- DESCRIPTION OF THE TASK -
Please return only the lines from the one holding "2. После авторизации" through the one holding "Если так же", exactly as they appear in the records below, both ends included.

[Saved entries]
───
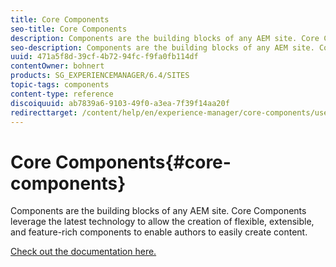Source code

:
 ```yaml
---
title: Core Components
seo-title: Core Components
description: Components are the building blocks of any AEM site. Core Components leverage the latest technology to allow the creation of flexible, extensible, and feature-rich components to enable authors to easily create content.
seo-description: Components are the building blocks of any AEM site. Core Components leverage the latest technology to allow the creation of flexible, extensible, and feature-rich components to enable authors to easily create content.
uuid: 471a5f8d-39cf-4b72-94fc-f9fa0fb114df
contentOwner: bohnert
products: SG_EXPERIENCEMANAGER/6.4/SITES
topic-tags: components
content-type: reference
discoiquuid: ab7839a6-9103-49f0-a3ea-7f39f14aa20f
redirecttarget: /content/help/en/experience-manager/core-components/user-guide
---
```


# Core Components{#core-components}

Components are the building blocks of any AEM site. Core Components leverage the latest technology to allow the creation of flexible, extensible, and feature-rich components to enable authors to easily create content.

[Check out the documentation here.](https://helpx.adobe.com/experience-manager/core-components/user-guide.html)
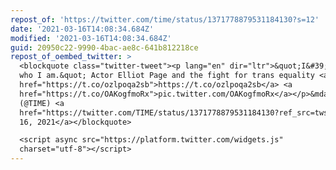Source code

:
```yaml
---
repost_of: 'https://twitter.com/time/status/1371778879531184130?s=12'
date: '2021-03-16T14:08:34.684Z'
modified: '2021-03-16T14:08:34.684Z'
guid: 20950c22-9990-4bac-ae8c-641b812218ce
repost_of_oembed_twitter: >
  <blockquote class="twitter-tweet"><p lang="en" dir="ltr">&quot;I&#39;m fully
  who I am.&quot; Actor Elliot Page and the fight for trans equality <a
  href="https://t.co/ozlpoqa2sb">https://t.co/ozlpoqa2sb</a> <a
  href="https://t.co/OAKogfmoRx">pic.twitter.com/OAKogfmoRx</a></p>&mdash; TIME
  (@TIME) <a
  href="https://twitter.com/TIME/status/1371778879531184130?ref_src=twsrc%5Etfw">March
  16, 2021</a></blockquote>

  <script async src="https://platform.twitter.com/widgets.js"
  charset="utf-8"></script>
---
```

 
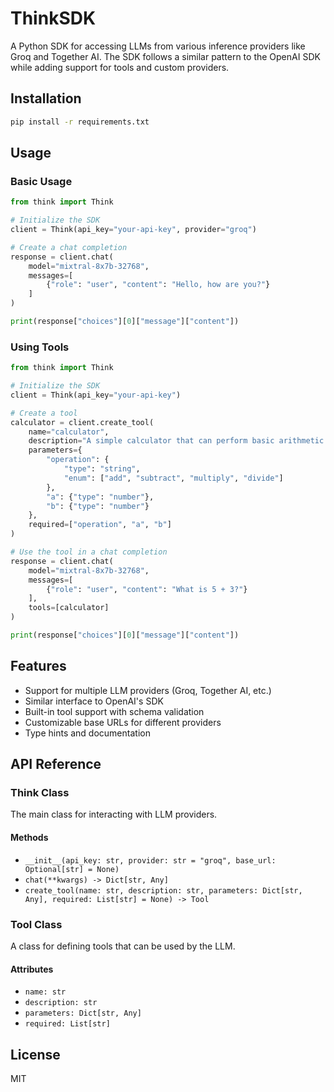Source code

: # ThinkSDK

A Python SDK for accessing LLMs from various inference providers like Groq and Together AI. The SDK follows a similar pattern to the OpenAI SDK while adding support for tools and custom providers.

## Installation

```bash
pip install -r requirements.txt
```

## Usage

### Basic Usage

```python
from think import Think

# Initialize the SDK
client = Think(api_key="your-api-key", provider="groq")

# Create a chat completion
response = client.chat(
    model="mixtral-8x7b-32768",
    messages=[
        {"role": "user", "content": "Hello, how are you?"}
    ]
)

print(response["choices"][0]["message"]["content"])
```

### Using Tools

```python
from think import Think

# Initialize the SDK
client = Think(api_key="your-api-key")

# Create a tool
calculator = client.create_tool(
    name="calculator",
    description="A simple calculator that can perform basic arithmetic operations",
    parameters={
        "operation": {
            "type": "string",
            "enum": ["add", "subtract", "multiply", "divide"]
        },
        "a": {"type": "number"},
        "b": {"type": "number"}
    },
    required=["operation", "a", "b"]
)

# Use the tool in a chat completion
response = client.chat(
    model="mixtral-8x7b-32768",
    messages=[
        {"role": "user", "content": "What is 5 + 3?"}
    ],
    tools=[calculator]
)

print(response["choices"][0]["message"]["content"])
```

## Features

- Support for multiple LLM providers (Groq, Together AI, etc.)
- Similar interface to OpenAI's SDK
- Built-in tool support with schema validation
- Customizable base URLs for different providers
- Type hints and documentation

## API Reference

### Think Class

The main class for interacting with LLM providers.

#### Methods

- `__init__(api_key: str, provider: str = "groq", base_url: Optional[str] = None)`
- `chat(**kwargs) -> Dict[str, Any]`
- `create_tool(name: str, description: str, parameters: Dict[str, Any], required: List[str] = None) -> Tool`

### Tool Class

A class for defining tools that can be used by the LLM.

#### Attributes

- `name: str`
- `description: str`
- `parameters: Dict[str, Any]`
- `required: List[str]`

## License

MIT 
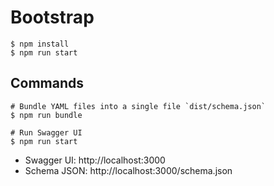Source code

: # Bootstrap

```shell
$ npm install
$ npm run start
```

## Commands

```shell
# Bundle YAML files into a single file `dist/schema.json`
$ npm run bundle
```

```shell
# Run Swagger UI
$ npm run start
```

- Swagger UI: http://localhost:3000
- Schema JSON: http://localhost:3000/schema.json
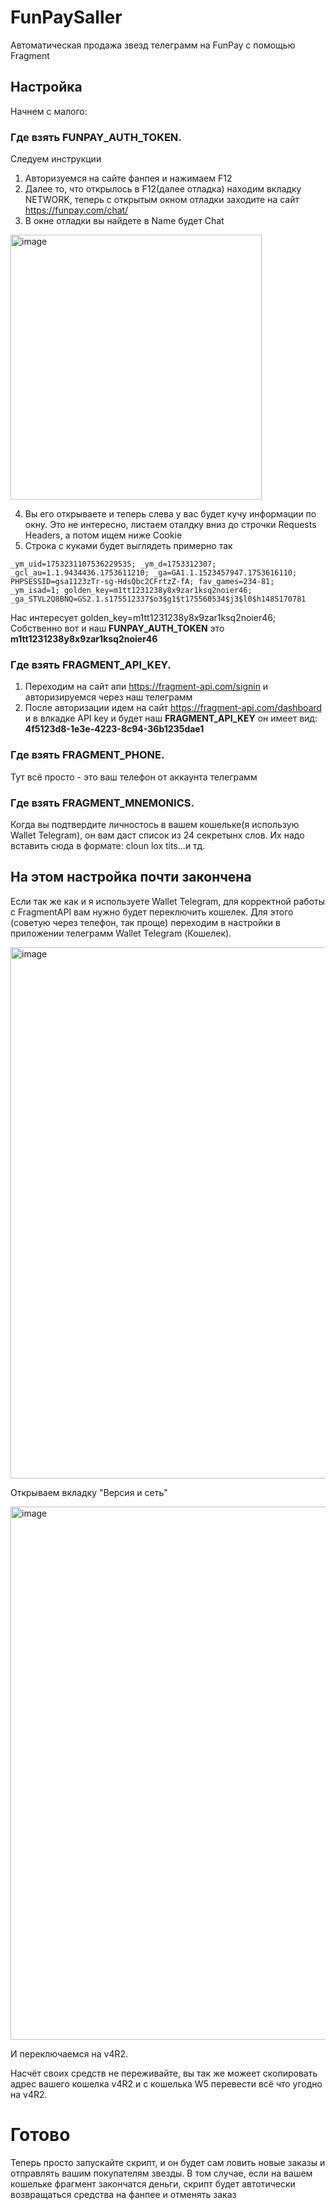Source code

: # FunPaySaller
Автоматическая продажа звезд телеграмм на FunPay с помощью Fragment

## Настройка
Начнем с малого:
### Где взять **FUNPAY_AUTH_TOKEN**. 
Следуем инструкции
1. Авторизуемся на сайте фанпея и нажимаем F12
2. Далее то, что открылось в F12(далее отладка) находим вкладку NETWORK, теперь с открытым окном отладки заходите на сайт https://funpay.com/chat/
3. В окне отладки вы найдете в Name будет Chat
<img width="402" height="424" alt="image" src="https://github.com/user-attachments/assets/c7d3b632-dd65-4f4f-a9a4-b815c61befbd" />

4. Вы его открываете и теперь слева у вас будет кучу информации по окну. Это не интересно, листаем оталдку вниз до строчки Requests Headers, а потом ищем ниже Cookie
5. Строка с куками будет выглядеть примерно так
   
```
_ym_uid=1753231107536229535; _ym_d=1753312307; _gcl_au=1.1.9434436.1753611210; _ga=GA1.1.1523457947.1753616110; PHPSESSID=gsa1123zTr-sg-HdsQbc2CFrtzZ-fA; fav_games=234-81; _ym_isad=1; golden_key=m1tt1231238y8x9zar1ksq2noier46; _ga_STVL2Q8BNQ=GS2.1.s175512337$o3$g1$t175560534$j3$l0$h1485170781
```
Нас интересует golden_key=m1tt1231238y8x9zar1ksq2noier46; Собственно вот и наш **FUNPAY_AUTH_TOKEN** это **m1tt1231238y8x9zar1ksq2noier46**

### Где взять **FRAGMENT_API_KEY**. 
1. Переходим на сайт апи https://fragment-api.com/signin и авторизируемся через наш телеграмм
2. После авторизации идем на сайт https://fragment-api.com/dashboard и в влкадке API key и будет наш **FRAGMENT_API_KEY** он имеет вид: **4f5123d8-1e3e-4223-8c94-36b1235dae1**

### Где взять **FRAGMENT_PHONE**. 
Тут всё просто - это ваш телефон от аккаунта телеграмм

### Где взять **FRAGMENT_MNEMONICS**. 
Когда вы подтвердите личностось в вашем кошельке(я использую Wallet Telegram), он вам даст список из 24 секретынх слов. Их надо вставить сюда в формате: cloun lox tits...и тд.

## На этом настройка почти закончена
Если так же как и я используете Wallet Telegram, для корректной работы с FragmentAPI вам нужно будет переключить кошелек. 
Для этого (советую через телефон, так проще) переходим в настройки в приложении телеграмм Wallet Telegram (Кошелек).

<img width="786" height="850" alt="image" src="https://github.com/user-attachments/assets/53d4848d-54b0-4670-b5dd-0e8e6c574d3c" />

Открываем вкладку "Версия и сеть"

<img width="779" height="853" alt="image" src="https://github.com/user-attachments/assets/1f3ae4b9-4e53-40b6-b913-7fc01e706fe0" />

И переключаемся на v4R2.

Насчёт своих средств не переживайте, вы так же можеет скопировать адрес вашего кошелка v4R2 и с кошелька W5 перевести всё что угодно на v4R2.


# Готово
Теперь просто запускайте скрипт, и он будет сам ловить новые заказы и отправлять вашим покупателям звезды. В том случае, если на вашем кошельке фрагмент закончатся деньги, скрипт будет автотически возвращаться средства на фанпее и отменять заказ

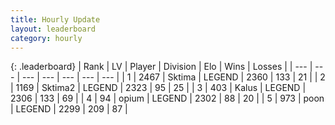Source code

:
 ```yaml
---
title: Hourly Update
layout: leaderboard
category: hourly
---
```


{: .leaderboard}
| Rank | LV | Player | Division | Elo | Wins | Losses |
| --- | --- | --- | --- | --- | --- | --- |
| <span data-change="0">1</span> | 2467 | <span title="ID: 353063">Sktima</span> | LEGEND | <span data-change="0">2360</span> | <span data-change="0">133</span> | <span data-change="0">21</span> |
| <span data-change="0">2</span> | 1169 | <span title="ID: 402846">Sktima2</span> | LEGEND | <span data-change="0">2323</span> | <span data-change="0">95</span> | <span data-change="0">25</span> |
| <span data-change="1">3</span> | 403 | <span title="ID: 487157">Kalus</span> | LEGEND | <span data-change="0">2306</span> | <span data-change="0">133</span> | <span data-change="0">69</span> |
| <span data-change="1">4</span> | 94 | <span title="ID: 750033">opium</span> | LEGEND | <span data-change="0">2302</span> | <span data-change="0">88</span> | <span data-change="0">20</span> |
| <span data-change="-2">5</span> | 973 | <span title="ID: 540690">poon</span> | LEGEND | <span data-change="-20">2299</span> | <span data-change="1">209</span> | <span data-change="2">87</span> |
───
- WRITTEN SOLUTION -
2. После авторизации идем на сайт https://fragment-api.com/dashboard и в влкадке API key и будет наш **FRAGMENT_API_KEY** он имеет вид: **4f5123d8-1e3e-4223-8c94-36b1235dae1**

### Где взять **FRAGMENT_PHONE**. 
Тут всё просто - это ваш телефон от аккаунта телеграмм

### Где взять **FRAGMENT_MNEMONICS**. 
Когда вы подтвердите личностось в вашем кошельке(я использую Wallet Telegram), он вам даст список из 24 секретынх слов. Их надо вставить сюда в формате: cloun lox tits...и тд.

## На этом настройка почти закончена
Если так же как и я используете Wallet Telegram, для корректной работы с FragmentAPI вам нужно будет переключить кошелек. 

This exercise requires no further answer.